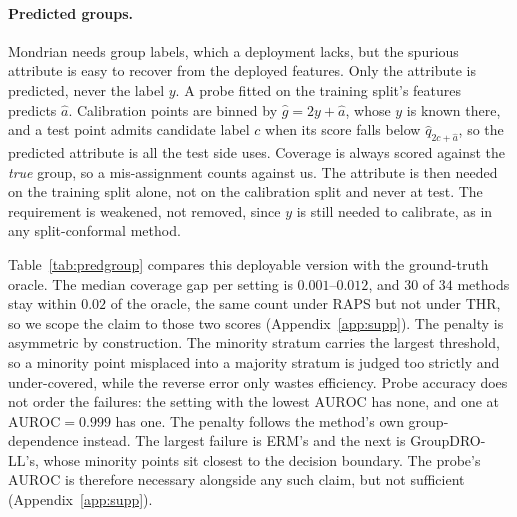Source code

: \documentclass[pdflatex,sn-basic]{sn-jnl}%
\theoremstyle{thmstyleone}%
\newcommand{\auroc}{\mathrm{AUROC}}
\begin{document}
\paragraph{Predicted groups.}
\label{sec:predgroup}

Mondrian needs group labels, which a deployment lacks, but the spurious attribute is easy to
recover from the deployed features. Only the attribute is predicted, never the label $y$. A probe fitted on the training
split's features predicts $\hat a$. Calibration points are binned by $\hat g=2y+\hat a$, whose $y$
is known there, and a test point admits candidate label $c$ when its score falls below
$\hat q_{2c+\hat a}$, so the predicted attribute is all the test side uses. Coverage is always scored against the
\emph{true} group, so a mis-assignment counts against us. The attribute is then needed on the
training split alone, not on the calibration split and never at test. The requirement is weakened,
not removed, since $y$ is still needed to calibrate, as in any split-conformal method.

Table~\ref{tab:predgroup} compares this deployable version with the ground-truth oracle. The
median coverage gap per setting is $0.001$--$0.012$, and $30$ of $34$ methods stay within $0.02$ of
the oracle, the same count under RAPS but not under THR, so we scope the claim to those two scores
(Appendix~\ref{app:supp}). The penalty is asymmetric by construction. The minority stratum carries the largest
threshold, so a minority point misplaced into a majority stratum is judged too strictly and
under-covered, while the reverse error only wastes efficiency. Probe accuracy does not order the
failures: the setting with the lowest $\auroc$ has none, and one at $\auroc=0.999$ has one. The
penalty follows the method's own group-dependence instead. The largest failure is ERM's and the
next is GroupDRO-LL's, whose minority points sit closest to the decision boundary. The probe's
$\auroc$ is therefore necessary alongside any such claim, but not sufficient
(Appendix~\ref{app:supp}).
\end{document}
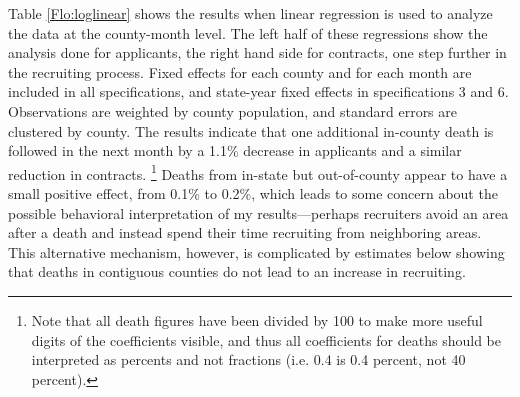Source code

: \documentclass[12pt] {article}
\begin{document}

\begin{table}
\caption{}
\label{Flo:loglinear}
\scalebox{0.9}{

}
\end{table}


Table \ref{Flo:loglinear}
shows the results when linear regression is used to analyze the data
at the county-month level. The left half of these regressions show the analysis done for applicants, the right hand side for contracts, one step further in the recruiting
process. %
Fixed effects for each county and for each month are included in all specifications, and state-year fixed effects  in specifications 3 and 6.
Observations are weighted by county population, and standard errors
are clustered by county. The results indicate that one additional
in-county death is followed in the next month by a 1.1\%
decrease in applicants and a similar reduction in contracts.
\footnote{Note that all death figures have been divided by 100 to make more
useful digits of the coefficients visible, and thus all coefficients
for deaths should be interpreted as percents and not fractions (i.e.
0.4 is 0.4 percent, not 40 percent).} Deaths from in-state but out-of-county
appear to have a small positive effect, from 0.1\% to 0.2\%, which leads to some concern about the possible behavioral interpretation of my results---perhaps recruiters avoid an area after a death and instead spend their time recruiting from neighboring areas. This alternative mechanism, however, is complicated by estimates below showing that deaths in contiguous counties do not lead to an increase in recruiting. 
\end{document}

__________

THE TASK »
Print out the entries once more, unchanged. No pictures.

THE ANSWER »
Source code

: \documentclass[pdflatex,sn-basic]{sn-jnl}%
\theoremstyle{thmstyleone}%
\newcommand{\auroc}{\mathrm{AUROC}}
\begin{document}
\paragraph{Predicted groups.}
\label{sec:predgroup}

Mondrian needs group labels, which a deployment lacks, but the spurious attribute is easy to
recover from the deployed features. Only the attribute is predicted, never the label $y$. A probe fitted on the training
split's features predicts $\hat a$. Calibration points are binned by $\hat g=2y+\hat a$, whose $y$
is known there, and a test point admits candidate label $c$ when its score falls below
$\hat q_{2c+\hat a}$, so the predicted attribute is all the test side uses. Coverage is always scored against the
\emph{true} group, so a mis-assignment counts against us. The attribute is then needed on the
training split alone, not on the calibration split and never at test. The requirement is weakened,
not removed, since $y$ is still needed to calibrate, as in any split-conformal method.

Table~\ref{tab:predgroup} compares this deployable version with the ground-truth oracle. The
median coverage gap per setting is $0.001$--$0.012$, and $30$ of $34$ methods stay within $0.02$ of
the oracle, the same count under RAPS but not under THR, so we scope the claim to those two scores
(Appendix~\ref{app:supp}). The penalty is asymmetric by construction. The minority stratum carries the largest
threshold, so a minority point misplaced into a majority stratum is judged too strictly and
under-covered, while the reverse error only wastes efficiency. Probe accuracy does not order the
failures: the setting with the lowest $\auroc$ has none, and one at $\auroc=0.999$ has one. The
penalty follows the method's own group-dependence instead. The largest failure is ERM's and the
next is GroupDRO-LL's, whose minority points sit closest to the decision boundary. The probe's
$\auroc$ is therefore necessary alongside any such claim, but not sufficient
(Appendix~\ref{app:supp}).
\end{document}
Source code

: \documentclass[12pt] {article}
\begin{document}

\begin{table}
\caption{}
\label{Flo:loglinear}
\scalebox{0.9}{

}
\end{table}


Table \ref{Flo:loglinear}
shows the results when linear regression is used to analyze the data
at the county-month level. The left half of these regressions show the analysis done for applicants, the right hand side for contracts, one step further in the recruiting
process. %
Fixed effects for each county and for each month are included in all specifications, and state-year fixed effects  in specifications 3 and 6.
Observations are weighted by county population, and standard errors
are clustered by county. The results indicate that one additional
in-county death is followed in the next month by a 1.1\%
decrease in applicants and a similar reduction in contracts.
\footnote{Note that all death figures have been divided by 100 to make more
useful digits of the coefficients visible, and thus all coefficients
for deaths should be interpreted as percents and not fractions (i.e.
0.4 is 0.4 percent, not 40 percent).} Deaths from in-state but out-of-county
appear to have a small positive effect, from 0.1\% to 0.2\%, which leads to some concern about the possible behavioral interpretation of my results---perhaps recruiters avoid an area after a death and instead spend their time recruiting from neighboring areas. This alternative mechanism, however, is complicated by estimates below showing that deaths in contiguous counties do not lead to an increase in recruiting. 
\end{document}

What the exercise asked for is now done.